2023-06-28T16:49:56.960Z

Highlights: Elites are accustomed to enjoying excess power and control, as a kind of birthright stemming from the environment in which they grew up. When this sense of control translates into disconnection from the rest of society, it turns into dangerous arrogance. Kim Philby was the most damaging senior member of the pro-Soviet spy network that included Anthony Blunt, Donald McLean and Guy Burgess. All four studied at Cambridge University, joined the British intelligence service in the 30s and are responsible for thwarting all British spy networks during the Cold War.


Elites are accustomed to enjoying excess power and control, as a kind of birthright stemming from the environment in which they grew up • When this sense of control translates into disconnection from the rest of society, it turns into dangerous arrogance


Many books have been published about the plots of British spy Kim Philby. Philby was the most damaging senior member of the pro-Soviet spy network that included Anthony Blunt, Donald McLean and Guy Burgess. All good people, from respectable, educated families - the building blocks of the British Empire. All four studied at Cambridge University, joined the British intelligence service in the 30s and are responsible for thwarting all British spy networks during the Cold War. Thanks to Britain's ties with the United States, they were able to hit American intelligence operations as well.

The information they conveyed was of such high quality, and in such quantity, that at first the Russians found it hard to believe their good fortune. In general, the gentlemanship of the British elite was incomprehensible to the Russians. Since they themselves began spying on the West both before and during World War II, they assumed that the British, for their part, were vigorously spying on them. When Philby reported to his handlers that there was no such espionage, they thought he was a double agent, as they found it hard to believe that the British were so stupid.

In Ben McIntyre's 2014 book, Spy Among Friends, the author tries, and in my opinion succeeds, in explaining the mechanism that enabled such prolonged infidelity: the four enjoyed the protection provided by family pedigree and the fact that they went to the right schools and knew the right people. The basic assumption among the elite was that Britain's best interest was always before the eyes of all its members – it was inconceivable that its flesh would delusions about communism, surrender state secrets to the enemy and, with added insult, betray its comrades.

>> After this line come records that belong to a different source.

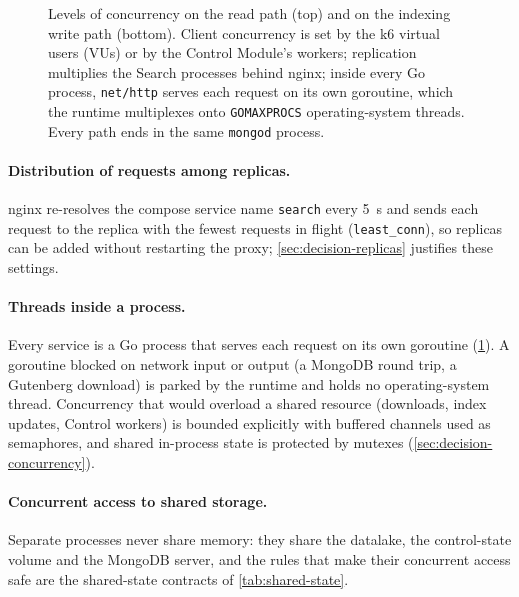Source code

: \documentclass[10pt,a4paper]{article}
\newcommand{\code}[1]{\texttt{#1}}
\begin{document}
\begin{figure}[htbp]
  \caption{Levels of concurrency on the read path (top) and on the indexing
  write path (bottom). Client concurrency is set by the k6 virtual users (VUs)
  or by the Control Module's workers; replication multiplies the Search
  processes behind nginx; inside every Go process, \code{net/http} serves each
  request on its own goroutine, which the runtime multiplexes onto
  \code{GOMAXPROCS} operating-system threads. Every path ends in the same
  \code{mongod} process.}
  \label{fig:concurrency}
\end{figure}

\paragraph{Distribution of requests among replicas.}
nginx re-resolves the compose service name \code{search} every 5~s and sends
each request to the replica with the fewest requests in flight
(\code{least\_conn}), so replicas can be added without restarting the proxy;
\cref{sec:decision-replicas} justifies these settings.

\paragraph{Threads inside a process.}
Every service is a Go process that serves each request on its own goroutine
(\cref{fig:concurrency}). A goroutine blocked on network input or output (a
MongoDB round trip, a Gutenberg download) is parked by the runtime and holds no
operating-system thread. Concurrency that would overload a shared resource
(downloads, index updates, Control workers) is bounded explicitly with buffered
channels used as semaphores, and shared in-process state is protected by
mutexes (\cref{sec:decision-concurrency}).

\paragraph{Concurrent access to shared storage.}
Separate processes never share memory: they share the datalake, the
control-state volume and the MongoDB server, and the rules that make their
concurrent access safe are the shared-state contracts of
\cref{tab:shared-state}.
\end{document}
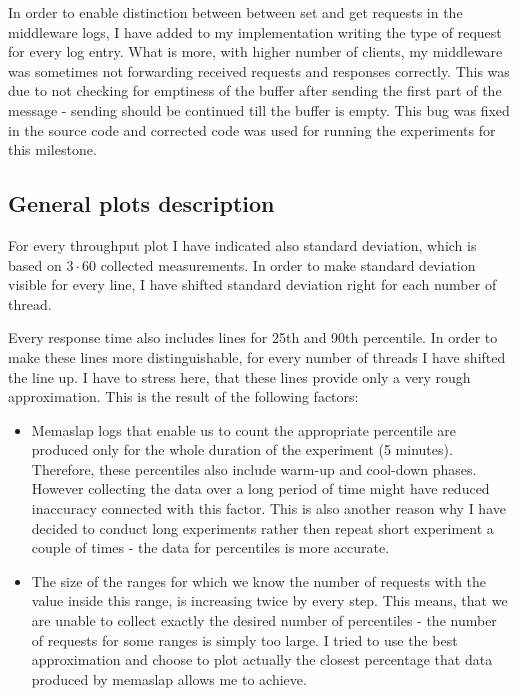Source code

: \documentclass[11pt]{article}
\begin{document}
In order to enable distinction between between set and get requests in the middleware logs, I have added to my implementation writing the type of request for every log entry. What is more, with higher number of clients, my middleware was sometimes not forwarding received requests and responses correctly. This was due to not checking for emptiness of the buffer after sending the first part of the message - sending should be continued till the buffer is empty. This bug was fixed in the source code and corrected code was used for running the experiments for this milestone.

\subsection{General plots description}
\label{sec:max-throughput-plots}

For every throughput plot I have indicated also standard deviation, which is based on $3\cdot60$ collected measurements. In order to make standard deviation visible for every line, I have shifted standard deviation right for each number of thread.

Every response time also includes lines for 25th and 90th percentile. In order to make these lines more distinguishable, for every number of threads I have shifted the line up. I have to stress here, that these lines provide only a very rough approximation. This is the result of the following factors:
\begin{itemize}
\item Memaslap logs that enable us to count the appropriate percentile are produced only for the whole duration of the experiment (5 minutes). Therefore, these percentiles also include warm-up and cool-down phases. However collecting the data over a long period of time might have reduced inaccuracy connected with this factor. This is also another reason why I have decided to conduct long experiments rather then repeat short experiment a couple of times - the data for percentiles is more accurate.
\item The size of the ranges for which we know the number of requests with the value inside this range, is increasing twice by every step. This means, that we are unable to collect exactly the desired number of percentiles - the number of requests for some ranges is simply too large. I tried to use the best approximation and choose to plot actually the closest percentage that data produced by memaslap allows me to achieve.
\end{itemize}
\end{document}
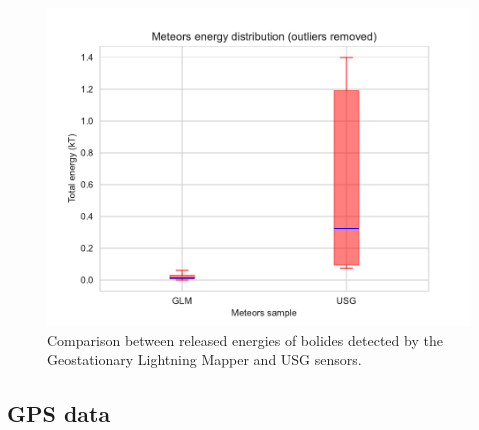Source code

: \begin{figure}
  \centering
  \includegraphics[width=\linewidth]{./figures/energies_boxplot}
  \caption{Comparison between released energies of bolides detected by the Geostationary Lightning Mapper and USG sensors.}
  \label{fig:boxplot}
\end{figure}


\subsection{GPS data}
\label{ssec:GPS}


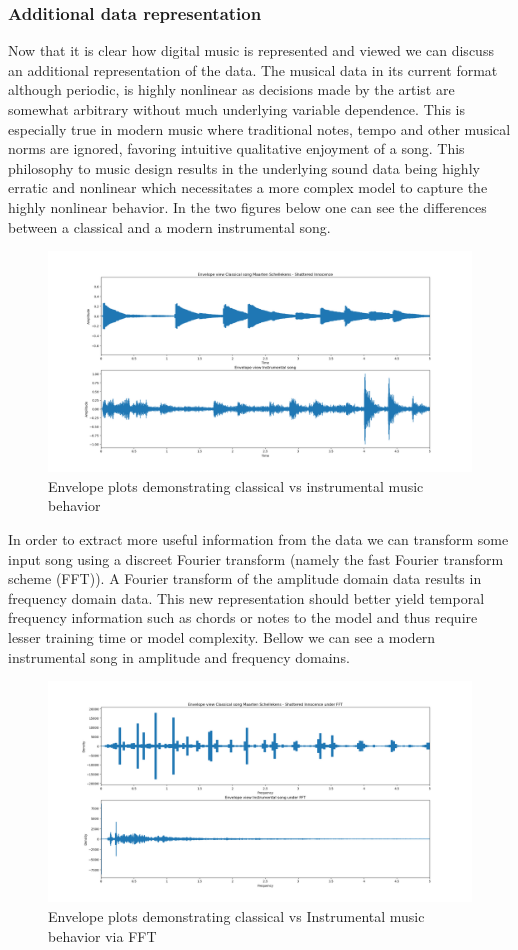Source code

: \documentclass{article}
\begin{document}
\subsubsection{Additional data representation}
Now that it is clear how digital music is represented and viewed we can discuss an additional representation of the data. The musical data in its current format although periodic, is highly nonlinear as decisions made by the artist are somewhat arbitrary without much underlying variable dependence. This is especially true in modern music where traditional notes, tempo and other musical norms are ignored, favoring intuitive qualitative enjoyment of a song. This philosophy to music design results in the underlying sound data being highly erratic and nonlinear which necessitates a more complex model to capture the highly nonlinear behavior. In the two figures below one can see the differences between a classical and a modern instrumental song.
\begin{figure}[H]
\caption{Envelope plots demonstrating classical vs instrumental music behavior}
\includegraphics[scale=0.35]{Classical_vs_Instrumental.png}
\end{figure}
In order to extract more useful information from the data we can transform some input song using a discreet Fourier transform (namely the fast Fourier transform scheme (FFT)). A Fourier transform of the amplitude domain data results in frequency domain data. This new representation should better yield temporal frequency information such as chords or notes to the model and thus require lesser training time or model complexity. Bellow we can see a modern instrumental song in amplitude and frequency domains. 
\begin{figure}[H]
\caption{Envelope plots demonstrating classical vs Instrumental music behavior via FFT}
\includegraphics[scale=0.35]{Classical_vs_InstrumentalFFT.png}
\end{figure}
\end{document}
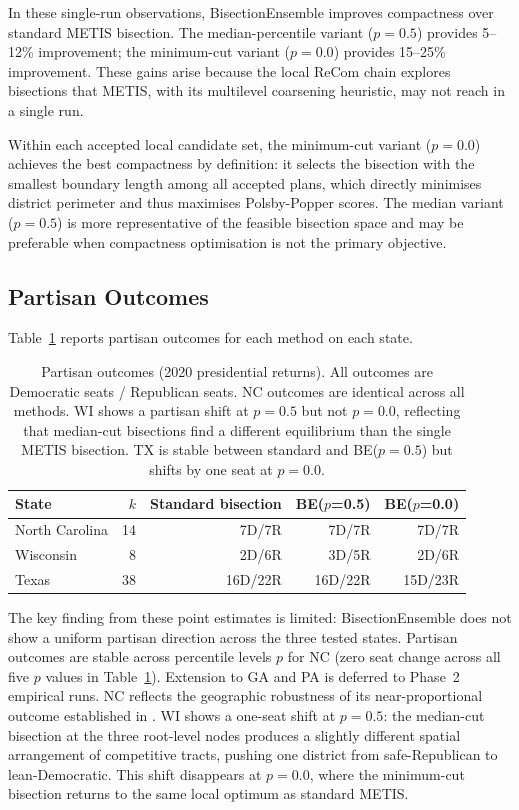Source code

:In these single-run observations, BisectionEnsemble improves compactness over
standard METIS bisection.
The median-percentile variant ($p=0.5$) provides 5--12\% improvement; the
minimum-cut variant ($p=0.0$) provides 15--25\% improvement. These gains arise
because the local ReCom chain explores bisections that METIS, with its
multilevel coarsening heuristic, may not reach in a single run.

Within each accepted local candidate set, the minimum-cut variant ($p=0.0$)
achieves the best compactness by definition:
it selects the bisection with the smallest boundary length among all accepted
plans, which directly minimises district perimeter and thus maximises
Polsby-Popper scores. The median variant ($p=0.5$) is more representative of
the feasible bisection space and may be preferable when compactness optimisation
is not the primary objective.

\subsection{Partisan Outcomes}
\label{sec:results:partisan}

Table~\ref{tab:partisan} reports partisan outcomes for each method on each state.

\begin{table}[h]
\centering
\begin{tabular}{lrrrr}
\toprule
State & $k$ & Standard bisection & BE($p$=0.5) & BE($p$=0.0) \\
\midrule
North Carolina & 14 & 7D/7R & 7D/7R & 7D/7R \\
Wisconsin      & 8  & 2D/6R & 3D/5R & 2D/6R \\
Texas          & 38 & 16D/22R & 16D/22R & 15D/23R \\
\bottomrule
\end{tabular}
\caption{Partisan outcomes (2020 presidential returns). All outcomes are
  Democratic seats / Republican seats. NC outcomes are identical across all
  methods. WI shows a partisan shift at $p=0.5$ but not $p=0.0$, reflecting
  that median-cut bisections find a different equilibrium than the single METIS
  bisection. TX is stable between standard and BE($p=0.5$) but shifts by one seat
  at $p=0.0$.}
\label{tab:partisan}
\end{table}

The key finding from these point estimates is limited: BisectionEnsemble does
not show a uniform partisan direction across the three tested states.
Partisan outcomes are stable across percentile levels $p$ for NC (zero seat
change across all five $p$ values in Table~\ref{tab:partisan}). Extension to
GA and PA is deferred to Phase~2 empirical runs.
NC reflects the geographic robustness of its near-proportional outcome
established in \citet{dellaLibera2026apportion}. WI shows a one-seat shift
at $p=0.5$: the median-cut bisection at the three root-level nodes produces
a slightly different spatial arrangement of competitive tracts, pushing one
district from safe-Republican to lean-Democratic. This shift disappears at
$p=0.0$, where the minimum-cut bisection returns to the same local optimum
as standard METIS.

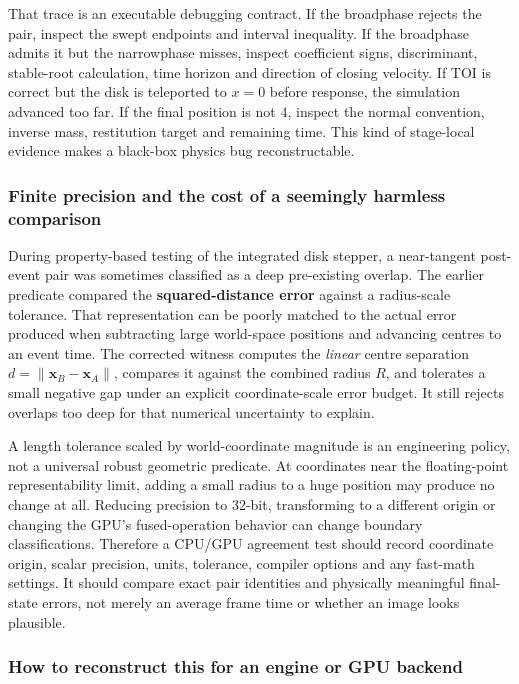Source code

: That trace is an executable debugging contract. If the broadphase rejects the pair, inspect the swept endpoints and interval inequality. If the broadphase admits it but the narrowphase misses, inspect coefficient signs, discriminant, stable-root calculation, time horizon and direction of closing velocity. If TOI is correct but the disk is teleported to \(x=0\) before response, the simulation advanced too far. If the final position is not \(4\), inspect the normal convention, inverse mass, restitution target and remaining time. This kind of stage-local evidence makes a black-box physics bug reconstructable.

\subsubsection{Finite precision and the cost of a seemingly harmless comparison}\label{04-visual-computing-ii-ch026-finite-precision-and-the-cost-of-a-seemingly-harmless-comparison}

During property-based testing of the integrated disk stepper, a near-tangent post-event pair was sometimes classified as a deep pre-existing overlap. The earlier predicate compared the \textbf{squared-distance error} against a radius-scale tolerance. That representation can be poorly matched to the actual error produced when subtracting large world-space positions and advancing centres to an event time. The corrected witness computes the \emph{linear} centre separation \(d=\|\mathbf x_B-\mathbf x_A\|\), compares it against the combined radius \(R\), and tolerates a small negative gap under an explicit coordinate-scale error budget. It still rejects overlaps too deep for that numerical uncertainty to explain.

A length tolerance scaled by world-coordinate magnitude is an engineering policy, not a universal robust geometric predicate. At coordinates near the floating-point representability limit, adding a small radius to a huge position may produce no change at all. Reducing precision to 32-bit, transforming to a different origin or changing the GPU's fused-operation behavior can change boundary classifications. Therefore a CPU/GPU agreement test should record coordinate origin, scalar precision, units, tolerance, compiler options and any fast-math settings. It should compare exact pair identities and physically meaningful final-state errors, not merely an average frame time or whether an image looks plausible.

\subsubsection{How to reconstruct this for an engine or GPU backend}\label{04-visual-computing-ii-ch026-how-to-reconstruct-this-for-an-engine-or-gpu-backend}


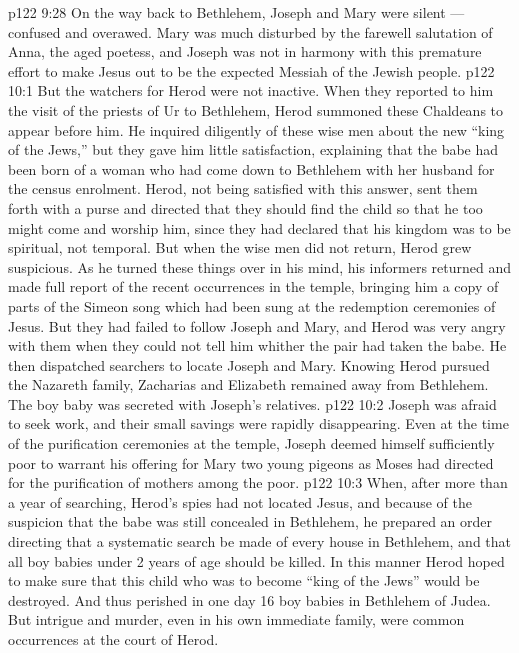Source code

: \vs p122 9:28 \pc On the way back to Bethlehem, Joseph and Mary were silent --- confused and overawed. Mary was much disturbed by the farewell salutation of Anna, the aged poetess, and Joseph was not in harmony with this premature effort to make Jesus out to be the expected Messiah of the Jewish people.
\vs p122 10:1 But the watchers for Herod were not inactive. When they reported to him the visit of the priests of Ur to Bethlehem, Herod summoned these Chaldeans to appear before him. He inquired diligently of these wise men about the new “king of the Jews,” but they gave him little satisfaction, explaining that the babe had been born of a woman who had come down to Bethlehem with her husband for the census enrolment. Herod, not being satisfied with this answer, sent them forth with a purse and directed that they should find the child so that he too might come and worship him, since they had declared that his kingdom was to be spiritual, not temporal. But when the wise men did not return, Herod grew suspicious. As he turned these things over in his mind, his informers returned and made full report of the recent occurrences in the temple, bringing him a copy of parts of the Simeon song which had been sung at the redemption ceremonies of Jesus. But they had failed to follow Joseph and Mary, and Herod was very angry with them when they could not tell him whither the pair had taken the babe. He then dispatched searchers to locate Joseph and Mary. Knowing Herod pursued the Nazareth family, Zacharias and Elizabeth remained away from Bethlehem. The boy baby was secreted with Joseph’s relatives.
\vs p122 10:2 Joseph was afraid to seek work, and their small savings were rapidly disappearing. Even at the time of the purification ceremonies at the temple, Joseph deemed himself sufficiently poor to warrant his offering for Mary two young pigeons as Moses had directed for the purification of mothers among the poor.
\vs p122 10:3 When, after more than a year of searching, Herod’s spies had not located Jesus, and because of the suspicion that the babe was still concealed in Bethlehem, he prepared an order directing that a systematic search be made of every house in Bethlehem, and that all boy babies under 2 years of age should be killed. In this manner Herod hoped to make sure that this child who was to become “king of the Jews” would be destroyed. And thus perished in one day 16 boy babies in Bethlehem of Judea. But intrigue and murder, even in his own immediate family, were common occurrences at the court of Herod.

Academy graduates, photo: AP

Philby was recruited by the Russians already in 1934 and together with them he waited for an opportunity to join the intelligence services. He didn't need suitability tests, expert evaluations, or scrutiny of his past. Had such an examination been conducted, his marriage to an Austrian communist activist would have been discovered. Philby was born right, knew the right people, and that familiarity was enough, as was enough for other privileged friends who enlisted in the security services and served their country faithfully. His fellow serviceman, Nicholas Elliott, had a meeting with a friend of his father's horse racing at Ascot. Over a glass of champagne, Elliott, 22, said he was thinking about joining the intelligence service, to which a family friend, the chief diplomatic adviser to the government, replied: "Is that all? I thought you'd ask for something more complicated."

Philby had two meetings with two well-connected women, whose names alone tell they were scrubbed from high-quality material: Hester Harriet Marsden-Smedley (and that's just one lady) and Sarah Algeria Marjorie Max. They had already spoken to those who needed it, and the Soviet spy began his journey up the ladder.

During Philby's years of espionage, the British received a host of clues that he was a mole. They found it hard to believe and continued to promote him. Americans, who were naturally less committed to the ethics of tea feasting and horse racing, bullied their colleagues in London and ran into a wall of "Leave us alone, this is our Kim Philby! He's from a good family, albeit a little weird." FBI Director John Edgar Hoover ended Britain's disregard for the warnings and leaked to the New York Sunday News that Philby was a Soviet spy. The British kept their composure. Foreign Secretary Harold Macmillan officially denied the report, and Philby held a press conference at his apartment, pure and pure as chrysanthemum.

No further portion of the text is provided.